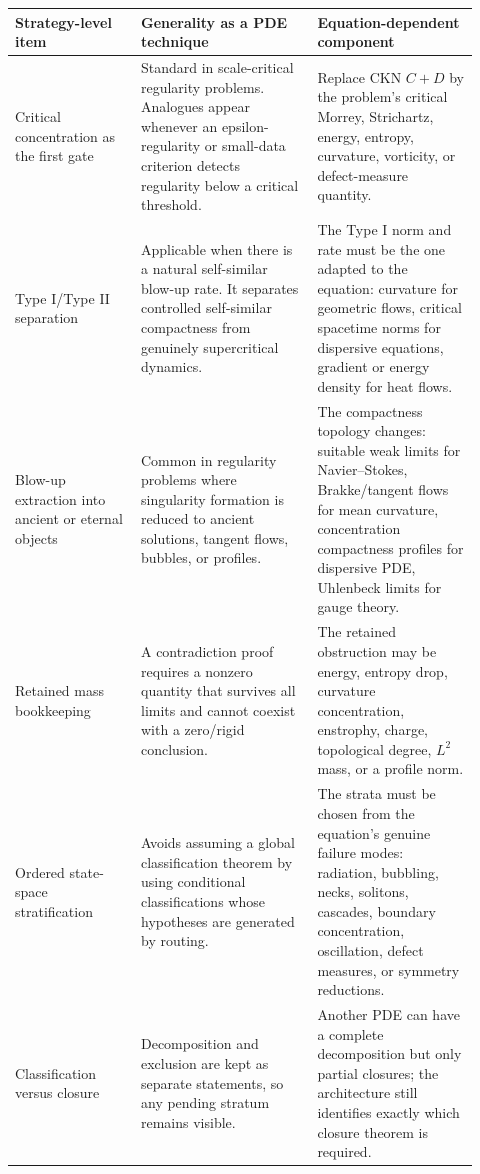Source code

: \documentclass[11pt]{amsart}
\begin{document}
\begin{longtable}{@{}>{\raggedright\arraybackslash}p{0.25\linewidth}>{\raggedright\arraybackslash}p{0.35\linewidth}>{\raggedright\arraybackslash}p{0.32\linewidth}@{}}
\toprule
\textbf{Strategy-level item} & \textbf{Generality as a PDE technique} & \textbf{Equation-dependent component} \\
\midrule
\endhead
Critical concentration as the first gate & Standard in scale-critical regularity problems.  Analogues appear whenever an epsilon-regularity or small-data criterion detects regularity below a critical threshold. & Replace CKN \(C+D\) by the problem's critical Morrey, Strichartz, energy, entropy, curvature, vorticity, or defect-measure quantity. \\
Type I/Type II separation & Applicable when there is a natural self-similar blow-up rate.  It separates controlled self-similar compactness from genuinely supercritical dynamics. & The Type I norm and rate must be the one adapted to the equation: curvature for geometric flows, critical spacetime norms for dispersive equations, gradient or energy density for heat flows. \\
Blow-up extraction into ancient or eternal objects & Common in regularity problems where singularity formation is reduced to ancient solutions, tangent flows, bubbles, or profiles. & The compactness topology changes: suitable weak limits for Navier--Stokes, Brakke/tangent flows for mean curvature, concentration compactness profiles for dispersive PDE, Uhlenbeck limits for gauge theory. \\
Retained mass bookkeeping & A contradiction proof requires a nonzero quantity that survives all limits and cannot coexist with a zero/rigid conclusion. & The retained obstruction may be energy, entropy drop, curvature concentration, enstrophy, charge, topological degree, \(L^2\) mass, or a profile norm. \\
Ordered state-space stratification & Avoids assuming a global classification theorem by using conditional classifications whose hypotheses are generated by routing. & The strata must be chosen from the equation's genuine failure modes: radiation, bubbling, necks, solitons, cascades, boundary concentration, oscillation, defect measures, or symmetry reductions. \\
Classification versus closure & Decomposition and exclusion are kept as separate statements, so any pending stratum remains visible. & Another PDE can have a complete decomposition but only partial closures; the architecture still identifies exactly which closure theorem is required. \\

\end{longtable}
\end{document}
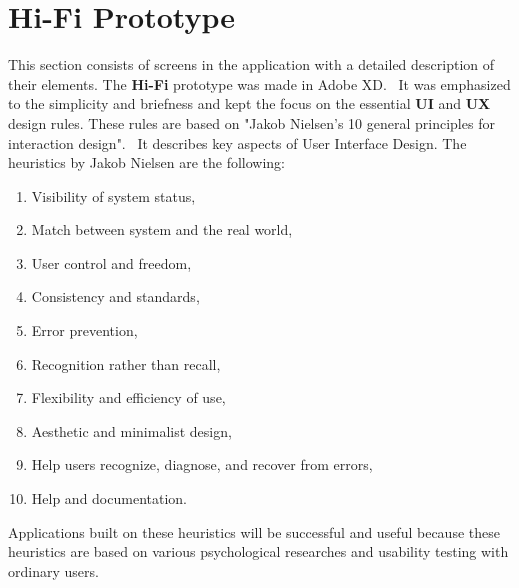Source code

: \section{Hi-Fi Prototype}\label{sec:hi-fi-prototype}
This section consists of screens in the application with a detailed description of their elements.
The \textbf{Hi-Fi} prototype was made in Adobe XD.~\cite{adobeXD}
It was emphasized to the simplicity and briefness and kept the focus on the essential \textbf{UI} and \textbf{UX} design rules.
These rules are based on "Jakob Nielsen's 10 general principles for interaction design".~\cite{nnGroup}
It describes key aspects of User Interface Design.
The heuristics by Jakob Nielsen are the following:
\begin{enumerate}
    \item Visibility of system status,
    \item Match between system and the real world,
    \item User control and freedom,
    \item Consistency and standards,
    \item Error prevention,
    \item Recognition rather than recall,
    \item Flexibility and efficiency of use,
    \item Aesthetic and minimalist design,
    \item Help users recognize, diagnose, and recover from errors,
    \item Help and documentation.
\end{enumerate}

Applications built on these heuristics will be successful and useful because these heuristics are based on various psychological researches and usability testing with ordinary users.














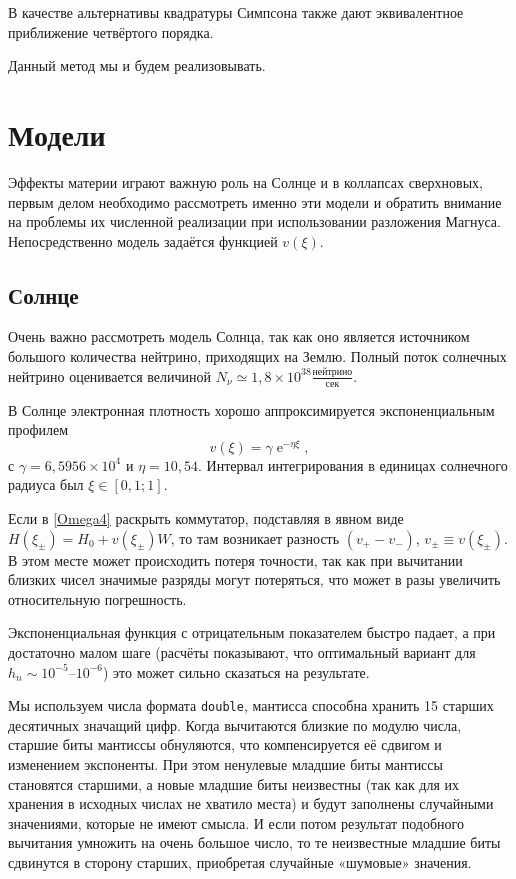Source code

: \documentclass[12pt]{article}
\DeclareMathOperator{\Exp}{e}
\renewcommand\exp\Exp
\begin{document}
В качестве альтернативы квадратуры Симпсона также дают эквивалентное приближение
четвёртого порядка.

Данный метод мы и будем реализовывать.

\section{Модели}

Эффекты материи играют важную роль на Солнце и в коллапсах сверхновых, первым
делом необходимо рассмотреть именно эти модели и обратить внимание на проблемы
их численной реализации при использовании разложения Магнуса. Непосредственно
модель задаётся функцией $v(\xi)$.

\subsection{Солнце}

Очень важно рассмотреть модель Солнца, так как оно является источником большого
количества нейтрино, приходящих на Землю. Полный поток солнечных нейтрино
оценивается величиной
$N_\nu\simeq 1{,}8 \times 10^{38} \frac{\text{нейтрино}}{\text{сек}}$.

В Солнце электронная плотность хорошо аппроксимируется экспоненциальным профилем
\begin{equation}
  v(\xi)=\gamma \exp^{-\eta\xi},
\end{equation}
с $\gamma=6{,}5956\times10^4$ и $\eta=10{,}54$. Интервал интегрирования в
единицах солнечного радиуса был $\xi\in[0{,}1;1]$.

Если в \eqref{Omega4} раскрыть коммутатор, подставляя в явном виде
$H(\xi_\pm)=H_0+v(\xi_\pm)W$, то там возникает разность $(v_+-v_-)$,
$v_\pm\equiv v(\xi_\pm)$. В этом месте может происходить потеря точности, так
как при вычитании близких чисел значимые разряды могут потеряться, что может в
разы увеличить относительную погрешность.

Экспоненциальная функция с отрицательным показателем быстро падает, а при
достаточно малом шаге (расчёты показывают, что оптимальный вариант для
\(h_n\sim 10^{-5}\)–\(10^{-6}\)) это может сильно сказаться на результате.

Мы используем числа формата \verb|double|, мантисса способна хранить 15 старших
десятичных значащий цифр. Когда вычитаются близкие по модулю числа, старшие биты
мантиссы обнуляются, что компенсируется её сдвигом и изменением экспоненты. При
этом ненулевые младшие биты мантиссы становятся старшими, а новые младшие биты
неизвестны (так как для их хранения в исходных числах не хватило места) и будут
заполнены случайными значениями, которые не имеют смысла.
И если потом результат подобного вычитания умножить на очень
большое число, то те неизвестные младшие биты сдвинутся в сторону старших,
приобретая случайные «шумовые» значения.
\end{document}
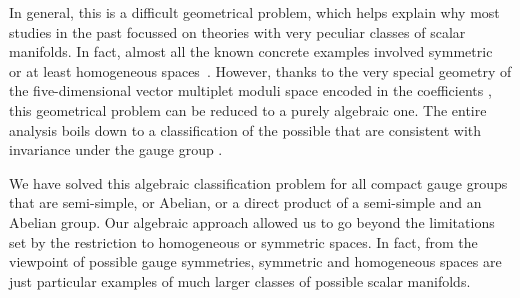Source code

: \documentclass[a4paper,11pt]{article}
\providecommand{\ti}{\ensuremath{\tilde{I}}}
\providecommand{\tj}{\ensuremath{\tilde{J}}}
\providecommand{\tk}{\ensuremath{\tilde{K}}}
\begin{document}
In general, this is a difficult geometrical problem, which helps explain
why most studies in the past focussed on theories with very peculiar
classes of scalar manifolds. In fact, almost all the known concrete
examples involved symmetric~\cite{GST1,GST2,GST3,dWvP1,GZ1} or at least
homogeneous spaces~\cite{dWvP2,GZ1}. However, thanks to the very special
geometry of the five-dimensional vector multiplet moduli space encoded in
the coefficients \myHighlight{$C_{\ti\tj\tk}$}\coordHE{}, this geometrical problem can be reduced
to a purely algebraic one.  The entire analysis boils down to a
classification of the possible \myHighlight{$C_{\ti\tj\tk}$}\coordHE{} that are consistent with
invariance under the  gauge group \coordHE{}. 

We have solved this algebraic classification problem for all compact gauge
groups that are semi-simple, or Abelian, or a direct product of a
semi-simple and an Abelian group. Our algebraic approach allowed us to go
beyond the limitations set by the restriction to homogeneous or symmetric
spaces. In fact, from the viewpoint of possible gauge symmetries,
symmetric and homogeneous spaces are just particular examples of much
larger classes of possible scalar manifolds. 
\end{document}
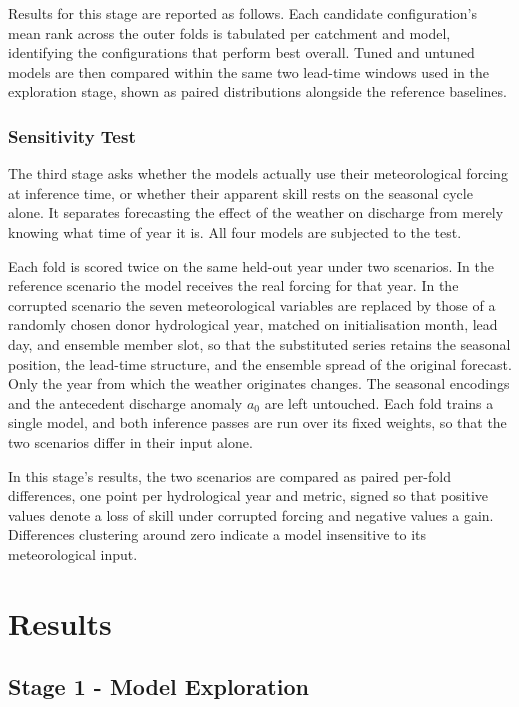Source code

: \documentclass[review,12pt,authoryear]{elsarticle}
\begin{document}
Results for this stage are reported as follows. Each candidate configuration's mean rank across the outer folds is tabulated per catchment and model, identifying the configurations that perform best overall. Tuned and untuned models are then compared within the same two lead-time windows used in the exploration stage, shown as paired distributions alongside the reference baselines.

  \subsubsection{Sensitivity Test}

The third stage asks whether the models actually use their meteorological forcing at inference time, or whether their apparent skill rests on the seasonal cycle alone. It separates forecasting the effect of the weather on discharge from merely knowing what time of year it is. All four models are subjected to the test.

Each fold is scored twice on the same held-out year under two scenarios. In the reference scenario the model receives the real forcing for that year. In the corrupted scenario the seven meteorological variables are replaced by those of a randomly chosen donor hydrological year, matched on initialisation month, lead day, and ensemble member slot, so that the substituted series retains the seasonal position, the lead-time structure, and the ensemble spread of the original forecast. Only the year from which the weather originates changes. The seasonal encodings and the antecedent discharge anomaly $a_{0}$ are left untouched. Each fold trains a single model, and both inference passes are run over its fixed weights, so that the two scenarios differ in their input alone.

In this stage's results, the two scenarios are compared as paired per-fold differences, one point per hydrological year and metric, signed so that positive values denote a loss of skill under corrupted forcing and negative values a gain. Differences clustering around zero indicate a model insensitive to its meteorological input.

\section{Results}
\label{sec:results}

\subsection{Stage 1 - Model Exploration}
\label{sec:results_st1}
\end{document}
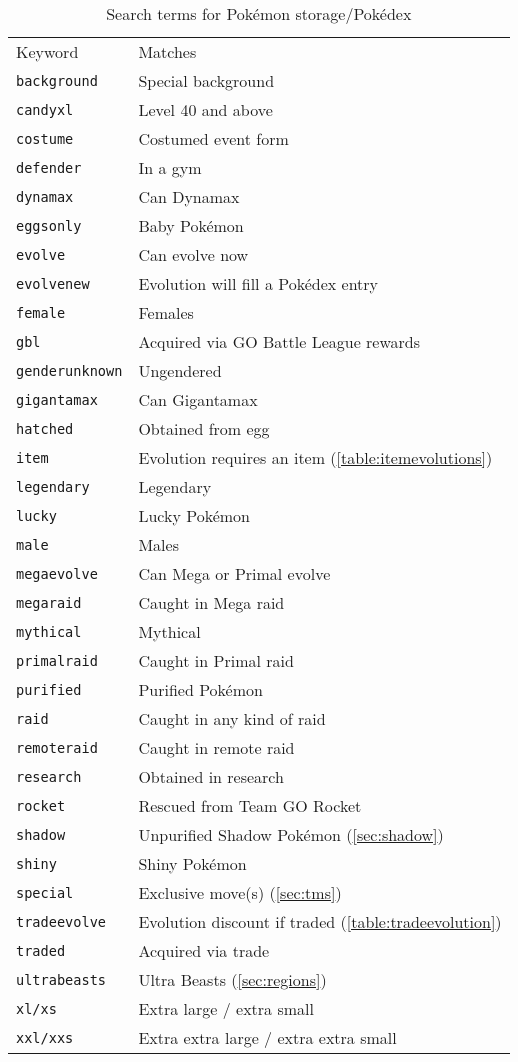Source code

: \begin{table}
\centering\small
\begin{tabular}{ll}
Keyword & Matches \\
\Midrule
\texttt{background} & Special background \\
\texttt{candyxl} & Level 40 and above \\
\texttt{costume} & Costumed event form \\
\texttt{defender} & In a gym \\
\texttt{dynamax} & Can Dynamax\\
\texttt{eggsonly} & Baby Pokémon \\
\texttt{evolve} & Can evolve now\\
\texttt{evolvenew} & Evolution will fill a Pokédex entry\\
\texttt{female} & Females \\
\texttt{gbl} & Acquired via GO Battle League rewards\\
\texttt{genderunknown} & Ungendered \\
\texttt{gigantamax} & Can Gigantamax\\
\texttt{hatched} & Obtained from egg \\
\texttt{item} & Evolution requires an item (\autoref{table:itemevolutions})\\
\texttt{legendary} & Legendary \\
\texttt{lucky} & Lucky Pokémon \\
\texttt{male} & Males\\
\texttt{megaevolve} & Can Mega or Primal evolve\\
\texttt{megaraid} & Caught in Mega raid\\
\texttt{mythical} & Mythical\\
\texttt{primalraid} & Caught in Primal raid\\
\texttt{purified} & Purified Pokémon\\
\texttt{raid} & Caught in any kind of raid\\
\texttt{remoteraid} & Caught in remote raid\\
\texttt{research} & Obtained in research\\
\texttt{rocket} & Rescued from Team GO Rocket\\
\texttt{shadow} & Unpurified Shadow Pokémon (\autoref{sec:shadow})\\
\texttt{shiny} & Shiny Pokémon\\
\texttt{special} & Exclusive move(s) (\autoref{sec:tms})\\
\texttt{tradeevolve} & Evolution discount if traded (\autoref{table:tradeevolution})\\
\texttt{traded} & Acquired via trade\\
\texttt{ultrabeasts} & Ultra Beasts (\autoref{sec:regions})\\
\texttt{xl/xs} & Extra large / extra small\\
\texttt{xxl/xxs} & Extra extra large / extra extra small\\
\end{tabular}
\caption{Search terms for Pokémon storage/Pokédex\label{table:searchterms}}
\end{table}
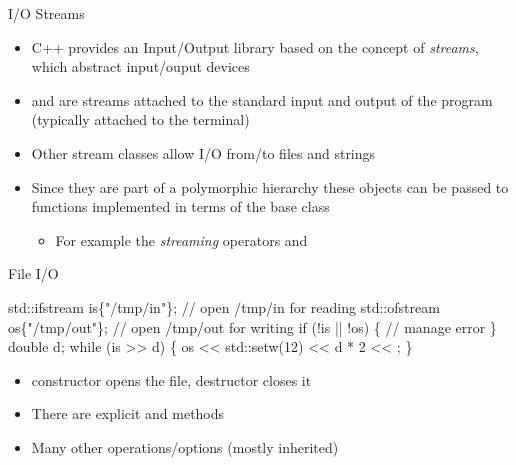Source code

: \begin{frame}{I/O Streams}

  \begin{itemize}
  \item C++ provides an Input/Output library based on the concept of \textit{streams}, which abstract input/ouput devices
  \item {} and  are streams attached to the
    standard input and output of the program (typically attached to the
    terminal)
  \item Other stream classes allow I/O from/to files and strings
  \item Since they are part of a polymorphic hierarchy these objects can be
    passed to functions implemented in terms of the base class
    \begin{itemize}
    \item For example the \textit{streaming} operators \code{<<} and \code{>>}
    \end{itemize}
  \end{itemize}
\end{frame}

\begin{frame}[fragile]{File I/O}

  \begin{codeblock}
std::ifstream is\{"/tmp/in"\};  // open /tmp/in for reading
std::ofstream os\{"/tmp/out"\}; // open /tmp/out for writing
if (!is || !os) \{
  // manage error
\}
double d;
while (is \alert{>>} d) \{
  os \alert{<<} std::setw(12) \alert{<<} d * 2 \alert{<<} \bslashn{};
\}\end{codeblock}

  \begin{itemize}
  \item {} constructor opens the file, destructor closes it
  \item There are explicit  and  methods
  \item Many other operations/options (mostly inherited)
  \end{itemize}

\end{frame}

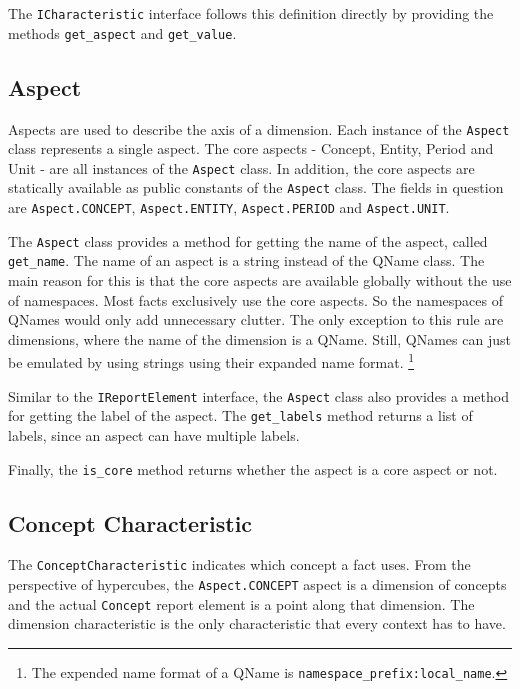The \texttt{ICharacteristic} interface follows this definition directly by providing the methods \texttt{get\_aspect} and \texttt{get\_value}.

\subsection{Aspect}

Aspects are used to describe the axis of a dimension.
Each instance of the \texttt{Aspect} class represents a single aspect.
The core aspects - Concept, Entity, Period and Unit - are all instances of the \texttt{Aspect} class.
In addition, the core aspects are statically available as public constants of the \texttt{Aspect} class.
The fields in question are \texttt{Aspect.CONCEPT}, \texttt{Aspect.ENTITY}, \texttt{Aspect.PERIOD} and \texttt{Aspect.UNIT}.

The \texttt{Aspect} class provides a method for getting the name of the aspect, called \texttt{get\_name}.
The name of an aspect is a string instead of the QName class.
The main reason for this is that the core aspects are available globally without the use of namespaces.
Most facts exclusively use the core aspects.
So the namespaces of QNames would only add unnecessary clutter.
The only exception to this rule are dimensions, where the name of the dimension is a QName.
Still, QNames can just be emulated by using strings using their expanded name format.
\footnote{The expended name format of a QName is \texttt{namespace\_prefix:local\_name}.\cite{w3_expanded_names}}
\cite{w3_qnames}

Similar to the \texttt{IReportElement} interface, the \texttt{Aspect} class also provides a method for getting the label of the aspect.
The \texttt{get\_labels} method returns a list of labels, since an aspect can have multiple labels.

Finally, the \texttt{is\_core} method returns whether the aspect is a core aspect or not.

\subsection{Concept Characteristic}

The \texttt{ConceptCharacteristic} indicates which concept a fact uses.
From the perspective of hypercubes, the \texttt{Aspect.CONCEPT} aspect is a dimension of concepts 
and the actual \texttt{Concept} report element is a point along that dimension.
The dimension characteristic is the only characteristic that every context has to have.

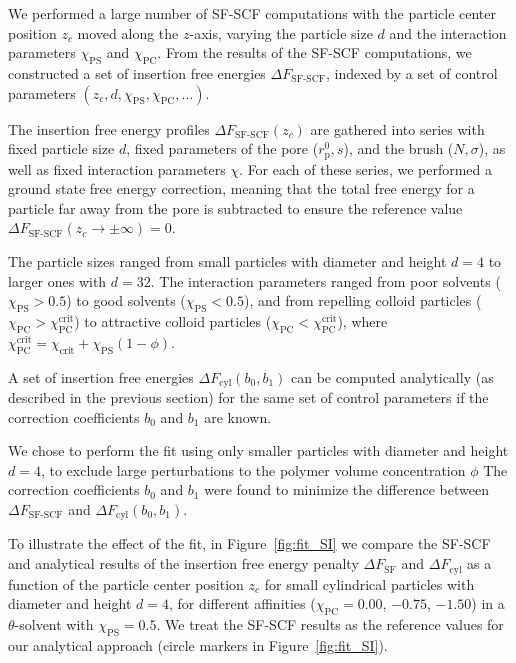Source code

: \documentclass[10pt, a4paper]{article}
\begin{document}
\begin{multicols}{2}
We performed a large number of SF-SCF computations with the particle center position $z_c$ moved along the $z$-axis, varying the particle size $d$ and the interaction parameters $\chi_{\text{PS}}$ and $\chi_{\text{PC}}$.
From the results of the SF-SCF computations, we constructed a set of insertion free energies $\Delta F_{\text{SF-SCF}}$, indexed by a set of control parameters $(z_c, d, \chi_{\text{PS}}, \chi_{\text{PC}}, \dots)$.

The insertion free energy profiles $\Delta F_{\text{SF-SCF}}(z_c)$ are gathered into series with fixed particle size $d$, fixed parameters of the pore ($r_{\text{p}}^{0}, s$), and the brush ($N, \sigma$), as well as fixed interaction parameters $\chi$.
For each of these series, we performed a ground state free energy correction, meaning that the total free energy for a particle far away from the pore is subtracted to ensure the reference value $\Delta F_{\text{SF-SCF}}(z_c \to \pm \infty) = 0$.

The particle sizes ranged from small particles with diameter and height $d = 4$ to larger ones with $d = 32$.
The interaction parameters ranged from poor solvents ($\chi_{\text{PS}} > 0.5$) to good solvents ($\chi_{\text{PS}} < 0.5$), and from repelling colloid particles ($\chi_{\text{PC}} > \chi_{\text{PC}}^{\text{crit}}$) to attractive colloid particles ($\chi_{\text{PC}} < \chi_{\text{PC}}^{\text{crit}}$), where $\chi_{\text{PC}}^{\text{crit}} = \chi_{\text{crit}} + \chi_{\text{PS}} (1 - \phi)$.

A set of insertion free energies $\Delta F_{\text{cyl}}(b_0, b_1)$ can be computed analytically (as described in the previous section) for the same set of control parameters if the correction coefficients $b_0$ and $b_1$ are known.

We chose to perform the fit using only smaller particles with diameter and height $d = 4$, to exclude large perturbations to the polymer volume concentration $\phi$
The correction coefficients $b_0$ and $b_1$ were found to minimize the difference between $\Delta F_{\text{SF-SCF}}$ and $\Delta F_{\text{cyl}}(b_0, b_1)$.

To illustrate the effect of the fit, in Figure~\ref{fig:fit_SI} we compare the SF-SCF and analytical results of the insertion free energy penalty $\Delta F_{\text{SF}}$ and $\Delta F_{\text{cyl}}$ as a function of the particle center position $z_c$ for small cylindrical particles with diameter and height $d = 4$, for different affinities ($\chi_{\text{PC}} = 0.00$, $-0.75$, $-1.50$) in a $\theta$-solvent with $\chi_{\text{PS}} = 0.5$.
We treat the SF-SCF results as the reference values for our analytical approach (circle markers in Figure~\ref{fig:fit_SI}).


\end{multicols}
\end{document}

• Task prompt:
Every line of the listing that holds "classes" should be found and copied.

• Response to the task:
classes of scalar manifolds. In fact, almost all the known concrete
larger classes of possible scalar manifolds. 
  \item Other stream classes allow I/O from/to files and strings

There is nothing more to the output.